No, I don't think so Lost. I would say look at a household family. When the kids are young, they have no say so in how the household is run. However, as they get older and demonstrate some type of understanding of ramification of one's decisions, they get to weigh in on decisions that affect them. As they get older and 'wiser', they add more input. For example, we had a chance to move for a job when my son was 4. He had no input. We had a chance to move again when he was 9 and in school. Again, he had no input but we weighed his well being into the decision. At 12, we had another opportunity and again we took his well being into account and asked for his input. He didn't get a vote, but he weighed in with his opinion. That's how a society should work. No, everyone doesn't get to vote, only the ones who demonstrate "ownership" of the nation. 16 year olds don't have enough life experiences to vote, non-citizens who broke in don't get to vote, felons who committed violent crimes, financial crimes etc.. give up that right.  

how does an 18 year old with no job, living at home, obsessed with the Kardashians, Basketball and pizza have "ownership of the nation?"  vs a 30 year old who at age 19 decided to take their hard earned money and move to America and has worked, paid at least sales tax, participated in a vast exercise of personal responsibility, (taking the risk and all upon themselves to come here to better their lives) this person CHOSE to come here, taking very little for granted, has shown an interest in America, enough to pass a voting test of some kind not taken "ownership of this nation?"

  This idea that only these people are qualified....  doesn't that sound like it leads to a path of limited involvement, less say...  and the smaller a group of governing people, isn't that the path towards authoritarianism? the path towards Venezuela and Cuba....  towards dictatorship? '

No, it's the opposite. It relies on those most able to formulate their own opinion.

so you feel only an special select few (those that are most able to formulate their own opinion, judged by you of course) should be given that power..... do they get an extra vote?  

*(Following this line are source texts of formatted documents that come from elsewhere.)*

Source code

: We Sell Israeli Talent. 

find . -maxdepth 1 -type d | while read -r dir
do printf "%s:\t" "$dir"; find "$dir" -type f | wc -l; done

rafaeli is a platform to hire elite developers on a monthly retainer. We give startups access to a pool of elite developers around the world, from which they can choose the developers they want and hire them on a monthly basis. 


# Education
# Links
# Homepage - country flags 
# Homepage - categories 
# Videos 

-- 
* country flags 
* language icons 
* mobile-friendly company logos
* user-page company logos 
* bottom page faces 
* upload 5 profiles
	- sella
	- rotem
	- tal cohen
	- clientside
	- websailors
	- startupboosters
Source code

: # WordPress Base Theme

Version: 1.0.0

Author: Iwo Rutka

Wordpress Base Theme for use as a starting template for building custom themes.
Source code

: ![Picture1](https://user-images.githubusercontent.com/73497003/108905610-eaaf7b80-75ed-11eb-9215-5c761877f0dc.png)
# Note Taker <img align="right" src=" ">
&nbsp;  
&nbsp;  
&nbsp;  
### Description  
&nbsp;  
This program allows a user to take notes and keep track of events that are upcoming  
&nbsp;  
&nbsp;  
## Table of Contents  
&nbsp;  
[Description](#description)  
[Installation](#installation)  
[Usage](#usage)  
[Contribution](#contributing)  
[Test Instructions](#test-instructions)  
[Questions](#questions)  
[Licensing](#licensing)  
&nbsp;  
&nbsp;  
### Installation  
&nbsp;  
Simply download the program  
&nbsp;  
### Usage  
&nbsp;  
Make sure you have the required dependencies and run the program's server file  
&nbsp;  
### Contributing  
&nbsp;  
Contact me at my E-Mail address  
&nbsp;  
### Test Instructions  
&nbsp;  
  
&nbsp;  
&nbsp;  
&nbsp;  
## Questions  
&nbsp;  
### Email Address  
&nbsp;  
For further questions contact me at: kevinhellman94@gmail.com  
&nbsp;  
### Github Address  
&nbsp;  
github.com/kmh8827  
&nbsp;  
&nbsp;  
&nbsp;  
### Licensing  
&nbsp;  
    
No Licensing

and maybe that's why there are 2  different interpretations of "socialism."  You'll notice Bernie and his progressive followers always say "Democratic Socialism."  and Conservatives don't seem to hear that first part, the Democratic, part, cause they don't really like democracy....  as shown by this last few elections, they suppress the vote, want only people with skin in the game to vote, etc... so to them, yeah, if we start going down the "socialist" path, we'll end up like Venezuela, despite our many, many, many differences in almost every area..., While progressives, want to expand the vote, to give power to more and more people, to dillute the power of the rich at the top, yes, redistribute wealth...  etc...  

well, thanks for participating in this thought experiment...  and yes, some things are overstated... so let's not get too hung up on what anyone here actually believes in this thread, it's just some thoughts


Thank you for the post and interesting responses Lost. Clearly we are on opposite ends here but it was a useful exchange at the end.